I was trying to solve the problem by a method similar to that used in the matrix median since two arrays can be considered as a 2*N matrix. But I don’t know how to handle the case when (m+n) i.e. the sum of the number of elements of the two array, is even. Here is my code when m+n is odd-
double Solution::findMedianSortedArrays(const vector<int> &A, const vector<int> &B) {
// Do not write main() function.
// Do not read input, instead use the arguments to the function.
// Do not print the output, instead return values as specified
// Still have a doubt.
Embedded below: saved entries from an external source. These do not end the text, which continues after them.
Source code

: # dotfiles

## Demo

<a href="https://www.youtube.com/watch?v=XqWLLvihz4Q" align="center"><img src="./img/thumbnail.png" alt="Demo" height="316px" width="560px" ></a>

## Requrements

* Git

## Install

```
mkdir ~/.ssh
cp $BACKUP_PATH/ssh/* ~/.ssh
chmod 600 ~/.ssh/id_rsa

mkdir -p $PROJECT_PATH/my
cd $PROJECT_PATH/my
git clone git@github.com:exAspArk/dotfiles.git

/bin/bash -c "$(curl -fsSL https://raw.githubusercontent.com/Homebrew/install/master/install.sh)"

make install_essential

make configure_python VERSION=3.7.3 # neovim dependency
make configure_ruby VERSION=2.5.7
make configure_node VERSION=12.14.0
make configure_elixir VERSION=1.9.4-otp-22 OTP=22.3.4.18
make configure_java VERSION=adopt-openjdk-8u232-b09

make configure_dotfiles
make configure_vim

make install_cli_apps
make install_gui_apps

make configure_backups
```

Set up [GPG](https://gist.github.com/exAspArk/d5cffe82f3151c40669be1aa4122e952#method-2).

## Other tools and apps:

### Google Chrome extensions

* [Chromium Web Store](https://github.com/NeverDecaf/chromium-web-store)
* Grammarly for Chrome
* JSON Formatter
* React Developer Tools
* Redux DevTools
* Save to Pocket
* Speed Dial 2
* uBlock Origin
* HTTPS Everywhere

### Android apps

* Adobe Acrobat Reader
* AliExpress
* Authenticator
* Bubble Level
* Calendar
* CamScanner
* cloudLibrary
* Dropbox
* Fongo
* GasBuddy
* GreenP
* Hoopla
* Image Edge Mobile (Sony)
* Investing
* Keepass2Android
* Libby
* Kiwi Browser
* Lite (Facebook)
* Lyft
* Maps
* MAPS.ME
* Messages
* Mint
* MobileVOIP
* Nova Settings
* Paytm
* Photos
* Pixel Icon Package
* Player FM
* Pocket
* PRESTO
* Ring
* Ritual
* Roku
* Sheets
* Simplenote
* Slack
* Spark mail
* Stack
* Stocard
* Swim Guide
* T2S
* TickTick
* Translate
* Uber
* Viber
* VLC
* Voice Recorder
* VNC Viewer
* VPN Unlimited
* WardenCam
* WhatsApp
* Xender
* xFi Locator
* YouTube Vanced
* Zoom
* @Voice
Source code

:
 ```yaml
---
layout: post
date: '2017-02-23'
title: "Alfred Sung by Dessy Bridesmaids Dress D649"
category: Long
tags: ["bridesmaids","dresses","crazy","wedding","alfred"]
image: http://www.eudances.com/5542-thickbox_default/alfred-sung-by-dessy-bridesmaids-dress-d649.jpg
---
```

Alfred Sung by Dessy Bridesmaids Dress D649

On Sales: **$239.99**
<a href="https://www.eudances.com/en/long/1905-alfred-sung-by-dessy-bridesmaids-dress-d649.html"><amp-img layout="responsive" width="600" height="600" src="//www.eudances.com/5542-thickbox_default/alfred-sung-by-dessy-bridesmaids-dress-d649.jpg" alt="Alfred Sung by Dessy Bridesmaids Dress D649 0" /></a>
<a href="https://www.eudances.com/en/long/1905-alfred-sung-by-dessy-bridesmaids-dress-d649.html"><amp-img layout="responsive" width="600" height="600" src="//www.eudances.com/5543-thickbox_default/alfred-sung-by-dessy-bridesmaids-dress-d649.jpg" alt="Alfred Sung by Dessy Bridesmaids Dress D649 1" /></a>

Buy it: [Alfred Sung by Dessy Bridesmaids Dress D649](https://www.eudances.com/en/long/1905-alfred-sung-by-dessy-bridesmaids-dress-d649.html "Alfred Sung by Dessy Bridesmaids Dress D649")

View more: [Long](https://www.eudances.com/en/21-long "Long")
Checkout www.interviewbit.com/pages/sample_codes/ for more details
int m = A.size();
int n = B.size();
if(m == 0){
if(n%2 == 1){
return double(B[n/2]);
}
else{
return (B[n/2]*1.0 + B[n/2 + 1]*1.0)/2;
}
}
if(n == 0){
if(m%2 == 1){
return double(A[m/2]);
}
else{
return (A[m/2]*1.0 + A[m/2 + 1]*1.0)/2;
}
}
int req = (m+n)/2;
int min, max;
min = A[0]<B[0]?A[0]:B[0];
max = A[m-1]>B[n-1]?A[m-1]:B[n-1];
while(min<max){
int mid = min + (max-min)/2;
int count = 0;
count += upper_bound(A.begin(), A.end(), mid) - A.begin();
count += upper_bound(B.begin(), B.end(), mid) - B.begin();
if(count < req){
min = mid + 1;
}
else{
max = mid;
}
}
return min;
}